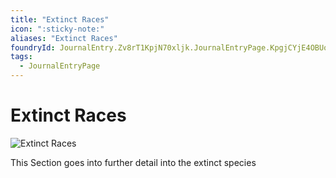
 ```yaml
---
title: "Extinct Races"
icon: ":sticky-note:"
aliases: "Extinct Races"
foundryId: JournalEntry.Zv8rT1KpjN70xljk.JournalEntryPage.KpgjCYjE4OBUoacw
tags:
  - JournalEntryPage
---
```


# Extinct Races
![Extinct Races](/media/extinct-races.jpg)

This Section goes into further detail into the extinct species
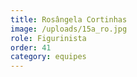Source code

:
 ```yaml
---
title: Rosângela Cortinhas
image: /uploads/15a_ro.jpg
role: Figurinista
order: 41
category: equipes
---
```


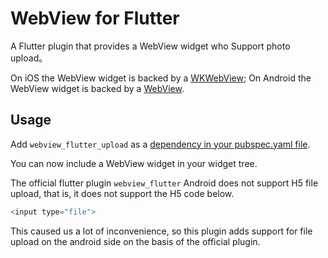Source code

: # WebView for Flutter
A Flutter plugin that provides a WebView widget   who Support photo upload。

On iOS the WebView widget is backed by a [WKWebView](https://developer.apple.com/documentation/webkit/wkwebview);
On Android the WebView widget is backed by a [WebView](https://developer.android.com/reference/android/webkit/WebView).

## Usage
Add `webview_flutter_upload` as a [dependency in your pubspec.yaml file](https://flutter.dev/docs/development/platform-integration/platform-channels).

You can now include a WebView widget in your widget tree.

The official flutter plugin `webview_flutter` Android does not support H5 file upload, that is, it does not support the H5 code below.

```dart
<input type="file">
```

This caused us a lot of inconvenience, so this plugin adds support for file upload on the android side on the basis of the official plugin.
****************************************
■ WHAT TO WORK ON ■
The reply must hold each line of the records verbatim and no pictures.

■ SOLUTION FOR THIS PROBLEM ■
 ```yaml
---
title: "Extinct Races"
icon: ":sticky-note:"
aliases: "Extinct Races"
foundryId: JournalEntry.Zv8rT1KpjN70xljk.JournalEntryPage.KpgjCYjE4OBUoacw
tags:
  - JournalEntryPage
---
```


# Extinct Races
![Extinct Races](/media/extinct-races.jpg)

This Section goes into further detail into the extinct species
Source code

:
 ```yaml
---
title: Rosângela Cortinhas
image: /uploads/15a_ro.jpg
role: Figurinista
order: 41
category: equipes
---
```


Source code

: # WebView for Flutter
A Flutter plugin that provides a WebView widget   who Support photo upload。

On iOS the WebView widget is backed by a [WKWebView](https://developer.apple.com/documentation/webkit/wkwebview);
On Android the WebView widget is backed by a [WebView](https://developer.android.com/reference/android/webkit/WebView).

## Usage
Add `webview_flutter_upload` as a [dependency in your pubspec.yaml file](https://flutter.dev/docs/development/platform-integration/platform-channels).

You can now include a WebView widget in your widget tree.

The official flutter plugin `webview_flutter` Android does not support H5 file upload, that is, it does not support the H5 code below.

```dart
<input type="file">
```

This caused us a lot of inconvenience, so this plugin adds support for file upload on the android side on the basis of the official plugin.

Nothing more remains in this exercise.